Sisters Amal, Hadia and Hayat Talsam were known in their 1970s heyday as the “Sudanese Supremes” with their stylish bobs, matching dresses and soulful ballads, which changed the image of female artists in Sudan forever.
Their outfits have changed a bit since – at the January concert in Khartoum, the sisters appeared in long robes and loose headscarves – but the audience’s adoration has only increased.
Their vintage brand of Sudanese pop, songs of longing and youth blending elements of folk music aim to show the world another side to Sudan.
“We want to travel the globe and offer our art to all the peoples of the world,” Amal said after the concert, sitting beside her sisters.
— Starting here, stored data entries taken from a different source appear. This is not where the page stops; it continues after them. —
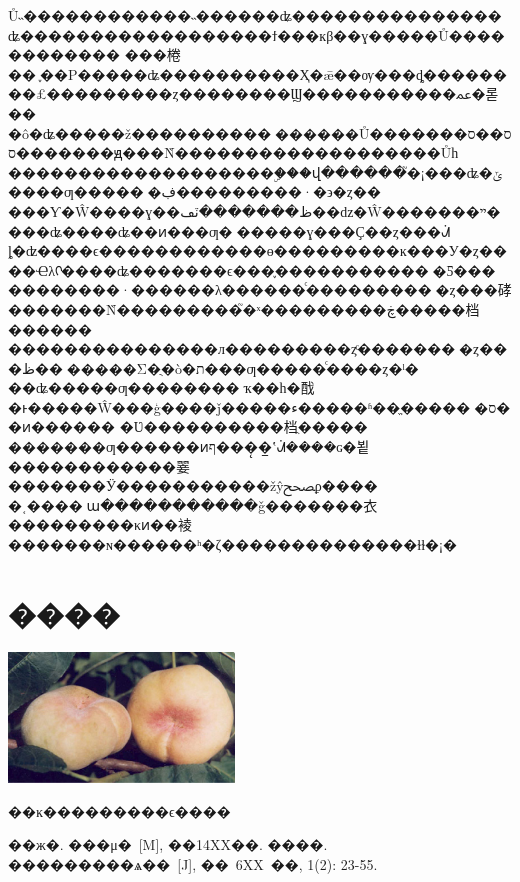 \documentclass[a4paper,11pt,onecolumn,twoside]{article}
\makeatletter
\newenvironment{figurehere}
  {\def\@captype{figure}}
  {}
\makeatother
\begin{document}
\begin{CJK*}{GBK}{song}
\begin{multicols}{2}
Ů˵������������˵������ʥ���������������ʥ������������������ϯ���кβ��ɣ�����Ů������������
���棬��᲻֪��Ρ�����ʥ����������Ҳ�ǣ��ѹ���ȡ��������£���������ȥ��������Ϣ�����������ﲻ�롣��
�ô�ʥ�����ž����������������Ů������ס��ס��ס������ԭ���Ǹ�������������������Ůһ
�������������������ۣ���վ������֮�¡���ʥ�ݶ����ƣ�����԰�ڣ���������·�϶�ȥ��\\
\indent ���Ƴ�Ŵ����ɣ��ظ�������ٽڡ��ǳ�Ŵ�������ײ����ʥ����ʥ��ͷ���ƣ�׬�����ɣ���Ҫ��ȥ���ᣬ
ȴ�ʣ����ϵ������������ɵ���������ĸ���У�ȥ����Ҽλᡣ����ʥ�������ϵ���֪������������Ƽ���
��������·������λ������ͨ���������񣬺�ȥ���硣�������Ǹ���������֮�ˣ���������ڿ�����档������
���������������л���������ȥͨ�������񣬷�ȥ���ظ��᣿�����Σ�ֻ�ò�ת���ƣ�����ͨ����ȥ�ˡ�\\
\indent ��ʥ�����ƣ��������ҡ��һ�䣬�ͱ�����Ŵ���ģ����ǰ�����ء�����ʱ��ֱ�����󣬰�ס��ͷ������
�Ʋ����������档ֻ�����
�������ƣ������ͷף���̨�̲ʽᣬ����ɢ�뵡������������翣�������Ӱ�����������žŷﵤϼ����
�˱����޶ա�����������ǧ�������衣���������κͷ��裬�������ɴ������ʰ�ζ��������������ɫɫ�¡�
\section{����}
\begin{figurehere}
\centering
\includegraphics[width=6cm]{Pantao.jpg}
\caption{��ĸ���������ϵ����}\label{fig2}
\end{figurehere}
\small
\begin{thebibliography}{99}
\setlength{\parskip}{0pt}  %
��ж�. ���μ�~[M], ��14XX��.
 ����. ���������ѧ��~[J], ��~6XX~��, 1(2): 23-55.


\end{thebibliography}
\end{multicols}
\end{CJK*}
\end{document}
“We could show a beautiful side of Sudan to the outside world” added Hadia, the oldest of the three. Although they haven’t got round to planning their global tour just yet.
The vibrant but conservative 70s
The Nightingales were formed in 1971, when a family friend visited their home in Omdurman – Khartoum’s twin city – to ask their father if he could pick three of his seven daughters to perform one of his songs.
Hadia and Amal returned the following year and organised a concert with Hayat at the officers’ club in central Khartoum.
They were apprehensive, unsure whether their fans would remember them, but on arrival, the streets were jammed with expectant fans.
“The only thing that changed was they liked us much more,” Amal said.
Now, the Nightingales tour Sudan when they are all in the country together, drawing hundreds of fans of all ages to their shows.
They still sing in matching outfits, with performances punctuated by mid-set costume changes – and a quick cigarette break.
Amal, Hadia and Hayat are now confident they can win more fans abroad and are keen to arrange their tour.
Would the comparison with the Supremes help draw foreign crowds in?
“Honey, we’re better than the Supremes,” Amal shot back in American-accented English.